Personal information
- Born: 12 June 1935 Glasgow, Scotland
- Died: 26 June 2024 (aged 89)

Sport
- Sport: Weightlifting
- Event: Bantamweight
- Club: Glasgow Sports Centre

Medal record
Men's weightlifting
Representing Scotland
Commonwealth Games
| Bronze medal – third place | 1970 Edinburgh | Flyweight |
| Bronze medal – third place | 1974 Christchurch | Flyweight |

= John McNiven (weightlifter) =

Scottish weightlifter (1935–2024)

John McNiven (12 June 1935 – 26 June 2024) was a Scottish weightlifter who competed at six Commonwealth Games, winning two bronze medals at the 1970 Commonwealth Games and the 1974 Commonwealth Games.

== Biography ==
McNiven won twenty five Scottish National championships. He also competed in 18 World Masters events, winning 14 of them. McNiven was the first weightlifter to receive the World Masters Hall of Fame Award in 1993.

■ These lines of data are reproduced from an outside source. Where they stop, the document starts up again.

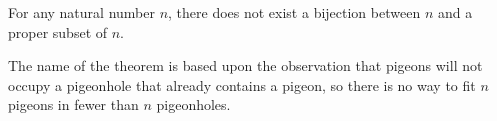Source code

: \documentclass[12pt]{article}
\begin{document}
For any natural number $n$, there does not exist a bijection between $n$ and a proper subset of $n$.

The name of the theorem is based upon the observation that pigeons will not occupy a pigeonhole that already contains a pigeon, so there is no way to fit $n$ pigeons in fewer than $n$ pigeonholes.
\end{document}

McNiven represented the Scotland team at the 1966 British Empire and Commonwealth Games in Kingston, Jamaica, where he participated in 56kg bantamweight category.

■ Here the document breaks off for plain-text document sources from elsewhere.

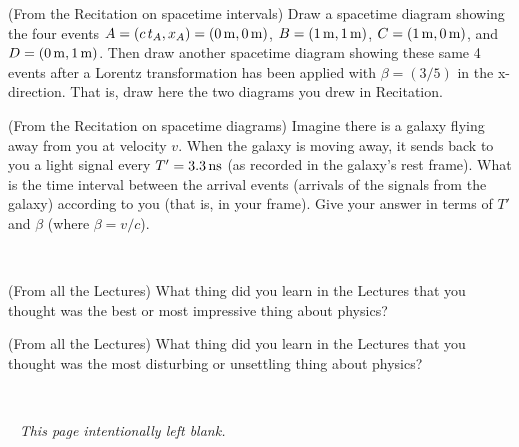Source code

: \documentclass[12pt, letterpaper]{article}
\begin{document}
\vfill

\begin{problem} (From the Recitation on spacetime intervals)
  Draw a spacetime diagram showing the four events
  $A=(c\,t_A,x_A)=(0\,\mathrm{m},0\,\mathrm{m})$, $B=(1\,\mathrm{m},1\,\mathrm{m})$, $C=(1\,\mathrm{m},0\,\mathrm{m})$,
  and $D=(0\,\mathrm{m},1\,\mathrm{m})$.
  Then draw another spacetime diagram showing these same 4 events
  after a Lorentz transformation has been applied with $\beta=(3/5)$ in the x-direction.
  That is, draw here the two diagrams you drew in Recitation.
\end{problem}

\vfill

\begin{problem} (From the Recitation on spacetime diagrams)
  Imagine there is a galaxy flying away from you at velocity $v$.
  When the galaxy is moving away, it sends back to you a light
  signal every $T'=3.3\,\mathrm{ns}$ (as recorded in the galaxy's rest frame).
  What is the time interval between the arrival events (arrivals of
  the signals from the galaxy) according to you (that is, in your
  frame). Give your answer in terms of $T'$ and $\beta$ (where $\beta=v/c$).
\end{problem}

\vfill
~\clearpage

\begin{problem} (From all the Lectures)
  What thing did you learn in the Lectures that you thought was the best or most impressive thing about physics?
\end{problem}

\vfill

\begin{problem} (From all the Lectures)
  What thing did you learn in the Lectures that you thought was the most disturbing or unsettling thing about physics?
\end{problem}

\vfill
~\clearpage

~
\vfill
\textsl{This page intentionally left blank.}
\vfill
~
\end{document}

McNiven represented the 1970 Scottish team at the 1970 British Commonwealth Games in Edinburgh, Scotland, where he competed in the 52kg flyweight category and won a bronze medal behind Australian George Vassiliadis. Four years later he attended a third Commonwealth Games when he was selected the 1974 Scottish team at the 1974 British Commonwealth Games in Christchurch, New Zealand, where he once again competed in the flyweight category and won another bronze medal, this time behind Precious McKenzie of England.

He subsequently went to six consecutive games by featuring in the 1978 Commonwealth Games, 1982 Commonwealth Games and 1986 Commonwealth Games. McNiven was the flag bearer for Scotland at the 1982 Commonwealth Games in Brisbane after he replaced Jack Hynd who was unable to carry the flag due to ill health.

McNiven also worked as a fitter for Regional Railways; he was appointed Member of the Order of the British Empire (MBE) in the 1994 New Year Honours for services to the sport of weightlifting. He was inducted into the Scottish Sports Hall of Fame in 2003. McNiven died on 26 June 2024, at the age of 89.